**Assigned task**
Retype all of the lines below with no changes.

**Supplied records**
◇ ◇ ◇ ◇ ◇ ◇ ◇
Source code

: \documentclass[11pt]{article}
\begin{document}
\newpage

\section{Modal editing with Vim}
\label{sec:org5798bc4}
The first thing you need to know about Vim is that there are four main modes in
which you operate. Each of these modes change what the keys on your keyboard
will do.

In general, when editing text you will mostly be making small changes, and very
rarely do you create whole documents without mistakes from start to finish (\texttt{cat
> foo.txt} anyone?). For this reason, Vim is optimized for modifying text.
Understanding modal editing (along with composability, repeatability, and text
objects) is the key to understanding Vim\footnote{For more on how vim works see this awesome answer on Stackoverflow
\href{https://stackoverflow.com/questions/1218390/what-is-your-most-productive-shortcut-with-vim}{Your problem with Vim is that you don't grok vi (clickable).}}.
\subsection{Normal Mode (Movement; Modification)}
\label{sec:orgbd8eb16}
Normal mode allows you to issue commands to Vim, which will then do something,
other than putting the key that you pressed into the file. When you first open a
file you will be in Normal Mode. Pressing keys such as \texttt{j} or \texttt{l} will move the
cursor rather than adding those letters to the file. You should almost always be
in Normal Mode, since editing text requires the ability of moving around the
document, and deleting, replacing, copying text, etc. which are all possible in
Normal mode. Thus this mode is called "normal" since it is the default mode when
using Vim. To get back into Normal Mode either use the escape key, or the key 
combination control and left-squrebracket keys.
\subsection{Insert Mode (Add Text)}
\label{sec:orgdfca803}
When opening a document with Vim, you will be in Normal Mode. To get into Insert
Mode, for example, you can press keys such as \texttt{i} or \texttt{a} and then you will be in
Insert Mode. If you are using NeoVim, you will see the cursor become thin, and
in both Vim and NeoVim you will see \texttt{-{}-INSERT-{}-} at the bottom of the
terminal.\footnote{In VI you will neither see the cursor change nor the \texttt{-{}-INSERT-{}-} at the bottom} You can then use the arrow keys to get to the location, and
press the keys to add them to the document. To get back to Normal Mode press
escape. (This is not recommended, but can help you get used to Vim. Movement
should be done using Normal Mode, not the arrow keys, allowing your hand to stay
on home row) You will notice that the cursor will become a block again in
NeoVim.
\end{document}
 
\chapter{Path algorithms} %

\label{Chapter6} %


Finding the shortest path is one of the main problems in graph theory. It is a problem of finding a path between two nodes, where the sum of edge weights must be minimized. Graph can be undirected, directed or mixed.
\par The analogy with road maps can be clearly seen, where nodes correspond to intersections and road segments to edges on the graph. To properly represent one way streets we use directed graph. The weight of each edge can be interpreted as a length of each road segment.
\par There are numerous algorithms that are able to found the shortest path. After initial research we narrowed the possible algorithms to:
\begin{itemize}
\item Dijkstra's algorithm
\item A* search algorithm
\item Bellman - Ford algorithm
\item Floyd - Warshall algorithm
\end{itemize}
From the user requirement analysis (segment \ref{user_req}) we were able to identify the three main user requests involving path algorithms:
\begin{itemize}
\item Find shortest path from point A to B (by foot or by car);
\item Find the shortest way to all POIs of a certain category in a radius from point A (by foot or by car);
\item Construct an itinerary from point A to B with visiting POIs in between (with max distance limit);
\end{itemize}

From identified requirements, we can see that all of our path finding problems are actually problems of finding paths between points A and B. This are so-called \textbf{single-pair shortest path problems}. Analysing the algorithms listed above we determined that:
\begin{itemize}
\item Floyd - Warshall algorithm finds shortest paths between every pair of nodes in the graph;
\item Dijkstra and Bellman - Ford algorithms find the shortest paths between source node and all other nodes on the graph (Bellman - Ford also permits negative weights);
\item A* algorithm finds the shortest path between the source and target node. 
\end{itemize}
◇ ◇ ◇ ◇ ◇ ◇ ◇
**Task solution**
Source code

: \documentclass[11pt]{article}
\begin{document}
\newpage

\section{Modal editing with Vim}
\label{sec:org5798bc4}
The first thing you need to know about Vim is that there are four main modes in
which you operate. Each of these modes change what the keys on your keyboard
will do.

In general, when editing text you will mostly be making small changes, and very
rarely do you create whole documents without mistakes from start to finish (\texttt{cat
> foo.txt} anyone?). For this reason, Vim is optimized for modifying text.
Understanding modal editing (along with composability, repeatability, and text
objects) is the key to understanding Vim\footnote{For more on how vim works see this awesome answer on Stackoverflow
\href{https://stackoverflow.com/questions/1218390/what-is-your-most-productive-shortcut-with-vim}{Your problem with Vim is that you don't grok vi (clickable).}}.
\subsection{Normal Mode (Movement; Modification)}
\label{sec:orgbd8eb16}
Normal mode allows you to issue commands to Vim, which will then do something,
other than putting the key that you pressed into the file. When you first open a
file you will be in Normal Mode. Pressing keys such as \texttt{j} or \texttt{l} will move the
cursor rather than adding those letters to the file. You should almost always be
in Normal Mode, since editing text requires the ability of moving around the
document, and deleting, replacing, copying text, etc. which are all possible in
Normal mode. Thus this mode is called "normal" since it is the default mode when
using Vim. To get back into Normal Mode either use the escape key, or the key 
combination control and left-squrebracket keys.
\subsection{Insert Mode (Add Text)}
\label{sec:orgdfca803}
When opening a document with Vim, you will be in Normal Mode. To get into Insert
Mode, for example, you can press keys such as \texttt{i} or \texttt{a} and then you will be in
Insert Mode. If you are using NeoVim, you will see the cursor become thin, and
in both Vim and NeoVim you will see \texttt{-{}-INSERT-{}-} at the bottom of the
terminal.\footnote{In VI you will neither see the cursor change nor the \texttt{-{}-INSERT-{}-} at the bottom} You can then use the arrow keys to get to the location, and
press the keys to add them to the document. To get back to Normal Mode press
escape. (This is not recommended, but can help you get used to Vim. Movement
should be done using Normal Mode, not the arrow keys, allowing your hand to stay
on home row) You will notice that the cursor will become a block again in
NeoVim.
\end{document}
 
\chapter{Path algorithms} %

\label{Chapter6} %


Finding the shortest path is one of the main problems in graph theory. It is a problem of finding a path between two nodes, where the sum of edge weights must be minimized. Graph can be undirected, directed or mixed.
\par The analogy with road maps can be clearly seen, where nodes correspond to intersections and road segments to edges on the graph. To properly represent one way streets we use directed graph. The weight of each edge can be interpreted as a length of each road segment.
\par There are numerous algorithms that are able to found the shortest path. After initial research we narrowed the possible algorithms to:
\begin{itemize}
\item Dijkstra's algorithm
\item A* search algorithm
\item Bellman - Ford algorithm
\item Floyd - Warshall algorithm
\end{itemize}
From the user requirement analysis (segment \ref{user_req}) we were able to identify the three main user requests involving path algorithms:
\begin{itemize}
\item Find shortest path from point A to B (by foot or by car);
\item Find the shortest way to all POIs of a certain category in a radius from point A (by foot or by car);
\item Construct an itinerary from point A to B with visiting POIs in between (with max distance limit);
\end{itemize}

From identified requirements, we can see that all of our path finding problems are actually problems of finding paths between points A and B. This are so-called \textbf{single-pair shortest path problems}. Analysing the algorithms listed above we determined that:
\begin{itemize}
\item Floyd - Warshall algorithm finds shortest paths between every pair of nodes in the graph;
\item Dijkstra and Bellman - Ford algorithms find the shortest paths between source node and all other nodes on the graph (Bellman - Ford also permits negative weights);
\item A* algorithm finds the shortest path between the source and target node. 
\end{itemize}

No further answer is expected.